Rendered images with source text
------------------------------------------------------------

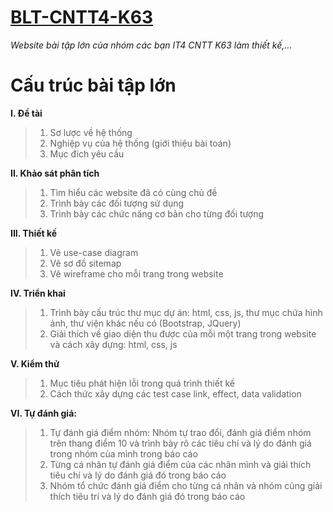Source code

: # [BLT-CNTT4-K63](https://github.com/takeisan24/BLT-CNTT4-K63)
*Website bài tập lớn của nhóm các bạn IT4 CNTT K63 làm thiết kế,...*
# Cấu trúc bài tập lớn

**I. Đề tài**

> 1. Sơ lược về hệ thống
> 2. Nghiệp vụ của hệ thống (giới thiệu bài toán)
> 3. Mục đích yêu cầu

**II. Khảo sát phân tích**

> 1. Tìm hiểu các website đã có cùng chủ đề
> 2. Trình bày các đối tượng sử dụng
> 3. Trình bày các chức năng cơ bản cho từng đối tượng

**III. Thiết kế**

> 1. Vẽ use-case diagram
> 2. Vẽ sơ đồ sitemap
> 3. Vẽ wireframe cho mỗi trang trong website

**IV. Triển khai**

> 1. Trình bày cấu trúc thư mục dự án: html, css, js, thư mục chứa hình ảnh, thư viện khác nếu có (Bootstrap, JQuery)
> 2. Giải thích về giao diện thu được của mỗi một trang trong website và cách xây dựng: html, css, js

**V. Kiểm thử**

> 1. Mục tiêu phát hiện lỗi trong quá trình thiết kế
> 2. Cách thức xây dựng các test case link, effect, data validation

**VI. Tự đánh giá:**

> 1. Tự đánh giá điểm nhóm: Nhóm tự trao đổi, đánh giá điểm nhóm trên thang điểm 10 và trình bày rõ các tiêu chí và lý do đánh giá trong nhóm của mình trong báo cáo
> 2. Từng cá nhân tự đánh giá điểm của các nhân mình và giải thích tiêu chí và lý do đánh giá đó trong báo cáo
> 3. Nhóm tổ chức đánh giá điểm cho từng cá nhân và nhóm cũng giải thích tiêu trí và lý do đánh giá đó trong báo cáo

------------------------------------------------------------

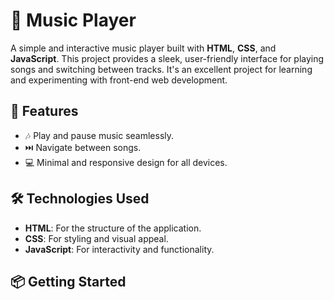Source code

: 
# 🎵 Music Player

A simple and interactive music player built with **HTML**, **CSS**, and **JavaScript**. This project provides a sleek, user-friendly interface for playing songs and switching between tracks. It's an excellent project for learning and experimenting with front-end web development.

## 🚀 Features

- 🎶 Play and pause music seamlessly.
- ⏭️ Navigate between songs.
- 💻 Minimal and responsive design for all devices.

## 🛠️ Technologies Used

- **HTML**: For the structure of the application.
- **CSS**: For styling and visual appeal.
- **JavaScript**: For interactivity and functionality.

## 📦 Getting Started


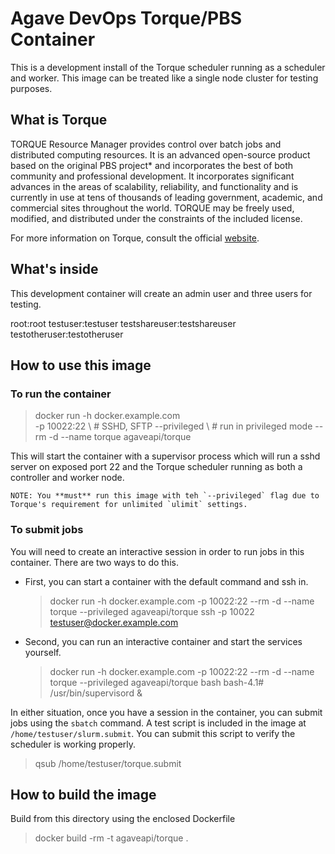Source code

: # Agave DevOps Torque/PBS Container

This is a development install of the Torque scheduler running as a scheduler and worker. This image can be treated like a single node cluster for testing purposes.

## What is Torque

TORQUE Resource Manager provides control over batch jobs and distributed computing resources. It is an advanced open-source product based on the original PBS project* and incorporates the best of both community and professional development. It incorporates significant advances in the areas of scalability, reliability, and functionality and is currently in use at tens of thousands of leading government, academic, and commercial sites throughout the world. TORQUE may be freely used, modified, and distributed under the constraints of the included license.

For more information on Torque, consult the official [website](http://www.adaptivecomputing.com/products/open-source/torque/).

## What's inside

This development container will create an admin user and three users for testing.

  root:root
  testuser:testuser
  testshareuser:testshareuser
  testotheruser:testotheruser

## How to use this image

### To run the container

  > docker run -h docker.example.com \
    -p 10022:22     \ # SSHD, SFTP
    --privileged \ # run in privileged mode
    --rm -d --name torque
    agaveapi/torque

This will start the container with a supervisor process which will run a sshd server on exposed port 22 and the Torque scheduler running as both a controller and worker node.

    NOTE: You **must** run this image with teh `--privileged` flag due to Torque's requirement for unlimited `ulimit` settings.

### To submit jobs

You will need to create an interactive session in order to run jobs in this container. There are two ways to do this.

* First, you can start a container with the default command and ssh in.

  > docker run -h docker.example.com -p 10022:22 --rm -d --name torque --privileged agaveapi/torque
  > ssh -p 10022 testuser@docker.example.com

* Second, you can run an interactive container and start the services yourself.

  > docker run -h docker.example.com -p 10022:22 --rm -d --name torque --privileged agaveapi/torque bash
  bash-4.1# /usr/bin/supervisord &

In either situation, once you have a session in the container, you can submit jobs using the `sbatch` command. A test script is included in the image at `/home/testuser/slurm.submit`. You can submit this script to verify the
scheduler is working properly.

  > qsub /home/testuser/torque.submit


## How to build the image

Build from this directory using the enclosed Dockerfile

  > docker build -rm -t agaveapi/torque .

------------------------------------------------------------

Could you copy every line from the records that mentions the word "name"?

RESPONSE AREA ->
    --rm -d --name torque
  > docker run -h docker.example.com -p 10022:22 --rm -d --name torque --privileged agaveapi/torque
  > docker run -h docker.example.com -p 10022:22 --rm -d --name torque --privileged agaveapi/torque bash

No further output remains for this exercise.